[Task to carry out]: The answer is the number of lines in the data that contain the word "library"; give it alone.

[Available data]:
+-------+
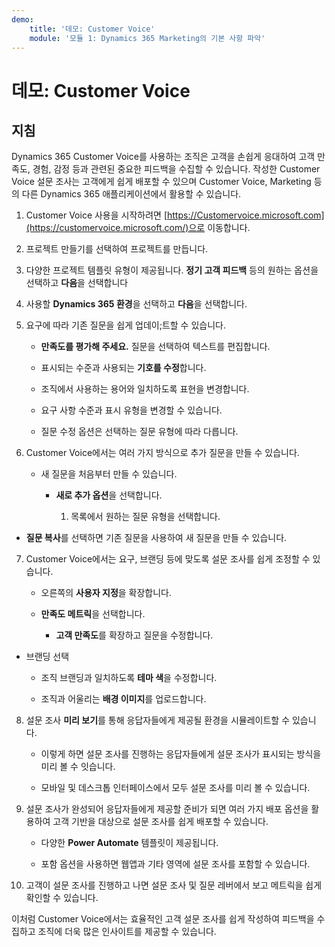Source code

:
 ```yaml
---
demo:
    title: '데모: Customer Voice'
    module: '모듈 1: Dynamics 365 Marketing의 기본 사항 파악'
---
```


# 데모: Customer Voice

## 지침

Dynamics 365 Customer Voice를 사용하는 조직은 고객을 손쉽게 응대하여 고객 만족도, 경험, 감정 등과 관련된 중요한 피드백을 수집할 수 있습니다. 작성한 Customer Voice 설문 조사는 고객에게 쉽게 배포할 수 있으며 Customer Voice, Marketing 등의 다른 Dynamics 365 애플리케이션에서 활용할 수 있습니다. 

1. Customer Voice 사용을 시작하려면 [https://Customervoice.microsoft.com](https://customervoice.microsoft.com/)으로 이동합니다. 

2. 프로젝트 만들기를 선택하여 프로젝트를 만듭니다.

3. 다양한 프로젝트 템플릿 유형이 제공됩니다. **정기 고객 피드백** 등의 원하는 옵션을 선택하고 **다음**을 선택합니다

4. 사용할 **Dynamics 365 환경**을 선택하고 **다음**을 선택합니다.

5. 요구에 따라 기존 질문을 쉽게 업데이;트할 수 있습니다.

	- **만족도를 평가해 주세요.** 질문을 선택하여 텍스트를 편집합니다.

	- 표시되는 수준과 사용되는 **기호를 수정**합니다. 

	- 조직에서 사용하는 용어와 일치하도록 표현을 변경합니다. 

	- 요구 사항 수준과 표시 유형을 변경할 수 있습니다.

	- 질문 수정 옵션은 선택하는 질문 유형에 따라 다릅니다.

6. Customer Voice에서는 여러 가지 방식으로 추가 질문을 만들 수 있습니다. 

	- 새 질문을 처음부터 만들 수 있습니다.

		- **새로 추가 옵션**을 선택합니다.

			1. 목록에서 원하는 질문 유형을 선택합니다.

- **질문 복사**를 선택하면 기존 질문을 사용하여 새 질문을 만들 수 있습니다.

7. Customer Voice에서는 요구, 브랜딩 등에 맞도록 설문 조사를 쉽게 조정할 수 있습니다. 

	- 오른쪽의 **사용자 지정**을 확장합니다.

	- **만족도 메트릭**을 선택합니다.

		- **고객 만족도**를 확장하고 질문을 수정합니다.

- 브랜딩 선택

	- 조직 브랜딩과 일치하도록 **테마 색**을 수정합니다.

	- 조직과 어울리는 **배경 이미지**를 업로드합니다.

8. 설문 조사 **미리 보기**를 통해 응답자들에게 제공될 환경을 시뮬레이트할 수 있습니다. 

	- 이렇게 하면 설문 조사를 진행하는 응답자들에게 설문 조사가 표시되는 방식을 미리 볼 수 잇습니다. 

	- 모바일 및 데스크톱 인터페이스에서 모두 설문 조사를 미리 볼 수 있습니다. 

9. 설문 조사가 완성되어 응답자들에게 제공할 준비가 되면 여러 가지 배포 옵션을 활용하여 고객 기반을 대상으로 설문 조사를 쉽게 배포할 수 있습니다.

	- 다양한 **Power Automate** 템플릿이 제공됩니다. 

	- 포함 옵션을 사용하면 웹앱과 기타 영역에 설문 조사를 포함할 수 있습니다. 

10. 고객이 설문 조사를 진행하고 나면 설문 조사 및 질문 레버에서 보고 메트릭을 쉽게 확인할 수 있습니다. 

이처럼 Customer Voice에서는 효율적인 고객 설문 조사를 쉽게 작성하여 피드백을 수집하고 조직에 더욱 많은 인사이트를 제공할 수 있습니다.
+-------+
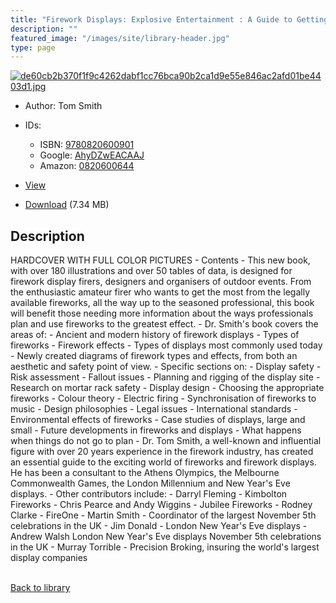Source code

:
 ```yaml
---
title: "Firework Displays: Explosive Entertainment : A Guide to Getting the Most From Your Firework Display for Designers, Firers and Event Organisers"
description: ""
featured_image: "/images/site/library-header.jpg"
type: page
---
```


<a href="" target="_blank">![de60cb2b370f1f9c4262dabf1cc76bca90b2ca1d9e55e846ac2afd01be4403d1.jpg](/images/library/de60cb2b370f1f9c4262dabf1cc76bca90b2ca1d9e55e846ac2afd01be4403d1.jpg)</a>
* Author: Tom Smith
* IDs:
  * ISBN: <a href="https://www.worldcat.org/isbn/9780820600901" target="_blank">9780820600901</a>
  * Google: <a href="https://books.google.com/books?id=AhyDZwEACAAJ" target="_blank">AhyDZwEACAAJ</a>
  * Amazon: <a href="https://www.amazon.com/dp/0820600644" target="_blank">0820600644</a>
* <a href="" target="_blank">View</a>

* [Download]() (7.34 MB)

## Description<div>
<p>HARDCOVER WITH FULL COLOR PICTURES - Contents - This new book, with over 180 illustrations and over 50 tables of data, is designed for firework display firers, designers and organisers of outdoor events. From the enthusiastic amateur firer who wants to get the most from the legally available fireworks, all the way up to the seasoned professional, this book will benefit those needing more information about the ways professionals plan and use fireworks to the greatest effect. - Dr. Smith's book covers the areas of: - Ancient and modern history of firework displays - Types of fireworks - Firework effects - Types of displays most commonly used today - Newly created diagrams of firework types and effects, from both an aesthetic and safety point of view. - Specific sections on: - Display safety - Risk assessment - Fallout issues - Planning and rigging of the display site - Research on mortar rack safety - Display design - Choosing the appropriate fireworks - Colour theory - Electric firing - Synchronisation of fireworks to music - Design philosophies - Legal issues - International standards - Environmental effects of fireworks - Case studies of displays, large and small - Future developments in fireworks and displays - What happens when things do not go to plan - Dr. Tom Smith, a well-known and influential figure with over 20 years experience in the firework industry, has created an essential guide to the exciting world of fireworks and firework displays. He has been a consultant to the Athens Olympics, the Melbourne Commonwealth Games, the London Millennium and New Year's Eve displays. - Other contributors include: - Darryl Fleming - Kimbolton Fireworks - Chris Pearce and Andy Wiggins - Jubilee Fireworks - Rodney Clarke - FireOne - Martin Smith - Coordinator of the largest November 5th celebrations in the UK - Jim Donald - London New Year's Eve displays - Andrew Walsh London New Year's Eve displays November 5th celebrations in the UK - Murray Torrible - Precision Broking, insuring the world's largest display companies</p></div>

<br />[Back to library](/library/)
+-------+
[Solution for this task]: 3